Em consequência, são cabíveis os honorários recursais, dispostos no art. 85, § 11, do CPC, na medida em que se encontram presentes os requisitos cumulativos estabelecidos pelo Superior Tribunal de Justiça, a saber:
EMBARGOS DE DECLARAÇÃO NO AGRAVO INTERNO NO RECURSO ESPECIAL. PROCESSUAL CIVIL. OMISSÃO CONFIGURADA. ACOLHIMENTO DOS EMBARGOS PARA SANAR O VÍCIO. CABIMENTO DE HONORÁRIOS ADVOCATÍCIOS RECURSAIS. REQUISITOS. I - Para fins de arbitramento de honorários advocatícios recursais, previstos no § 11 do art. 85 do CPC de 2015, é necessário o preenchimento cumulativo dos seguintes requisitos: Direito Intertemporal: deve haver incidência imediata, ao processo em curso, da norma do art. 85, § 11, do CPC de 2015, observada a data em que o ato processual de recorrer tem seu nascedouro, ou seja, a publicação da decisão recorrida, nos termos do Enunciado 7 do Plenário do STJ: "Somente nos recursos interpostos contra decisão publicada a partir de 18 de março de 2016, será possível o arbitramento de honorários sucumbenciais recursais, na forma do art. 85, § 11, do novo CPC"; o não conhecimento integral ou o improvimento do recurso pelo Relator, monocraticamente, ou pelo órgão colegiado competente; a verba honorária sucumbencial deve ser devida desde a origem no feito em que interposto o recurso; não haverá majoração de honorários no julgamento de agravo interno e de embargos de declaração oferecidos pela parte que teve seu recurso não conhecido integralmente ou não provido; não terem sido atingidos na origem os limites previstos nos §§ 2º e 3º do art. 85 do Código de Processo Civil de 2015, para cada fase do processo; não é exigível a comprovação de trabalho adicional do advogado do recorrido no grau recursal, tratando-se apenas de critério de quantificação da verba. [...] (EDcl no AgInt no REsp 1573573/RJ, Rel. Min. Marco Aurélio Bellizze, julgado em 04-04-2017, DJe 08-05-2017).

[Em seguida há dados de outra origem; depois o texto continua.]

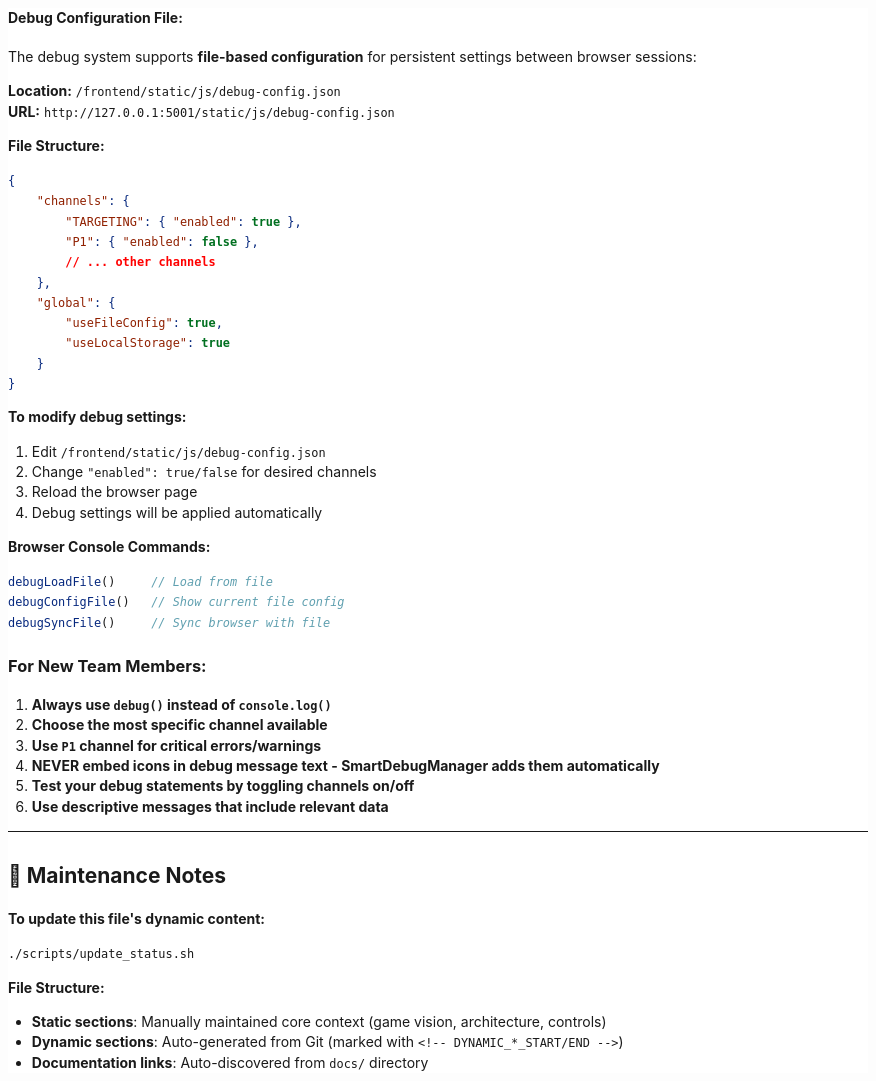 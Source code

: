 #### **Debug Configuration File:**

The debug system supports **file-based configuration** for persistent settings between browser sessions:

**Location:** `/frontend/static/js/debug-config.json`  
**URL:** `http://127.0.0.1:5001/static/js/debug-config.json`

**File Structure:**
```json
{
    "channels": {
        "TARGETING": { "enabled": true },
        "P1": { "enabled": false },
        // ... other channels
    },
    "global": {
        "useFileConfig": true,
        "useLocalStorage": true
    }
}
```

**To modify debug settings:**
1. Edit `/frontend/static/js/debug-config.json`
2. Change `"enabled": true/false` for desired channels
3. Reload the browser page
4. Debug settings will be applied automatically

**Browser Console Commands:**
```javascript
debugLoadFile()     // Load from file
debugConfigFile()   // Show current file config
debugSyncFile()     // Sync browser with file
```

### **For New Team Members:**

1. **Always use `debug()` instead of `console.log()`**
2. **Choose the most specific channel available**
3. **Use `P1` channel for critical errors/warnings**
4. **NEVER embed icons in debug message text - SmartDebugManager adds them automatically**
5. **Test your debug statements by toggling channels on/off**
6. **Use descriptive messages that include relevant data**

---

## 📝 Maintenance Notes

**To update this file's dynamic content:**
```bash
./scripts/update_status.sh
```

**File Structure:**
- **Static sections**: Manually maintained core context (game vision, architecture, controls)
- **Dynamic sections**: Auto-generated from Git (marked with `<!-- DYNAMIC_*_START/END -->`)
- **Documentation links**: Auto-discovered from `docs/` directory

Dessa forma, majoro os honorários devidos pela apelante em 02% (dois por cento), a título de honorários recursais, com a ressalva de que é beneficiária da justiça gratuita.
Em arremate, com o fim de dar por prequestionada a matéria debatida nos autos, antevendo (e buscando evitar) a oposição de embargos de declaração específicos para tal desiderato, com vistas ao preenchimento de requisito de admissibilidade de recursos para os Tribunais Superiores, tenho por prequestionados todos os dispositivos legais ventilados pelas partes durante o trâmite processual, ainda que não tenham sido expressamente citados neste julgado.
Ante o exposto, nego provimento ao recurso.
Custas legais (art. 1.007, §1º do CPC).
Intime-se.
Após, transitada em julgado, dê-se baixa.
assinado por VERA LÚCIA FERREIRA COPETTI, Desembargadora, na forma do artigo 1º, inciso III, da Lei 11.419, de 19 de dezembro de 2006. A conferência da autenticidade do documento está disponível no endereço eletrônico https://2g.tjsc.jus.br//verifica.php, mediante o preenchimento do código verificador 7142395v38 e do código CRC 542935ea.
Informações adicionais da assinatura:
Signatário (a): VERA LÚCIA FERREIRA COPETTI
Data e Hora: 27/11/2025, às 19:13:37
5006792-06.2019.8.24.0023 7142395 .V38
Conferência de autenticidade emitida em 26/01/2026 05:06:12.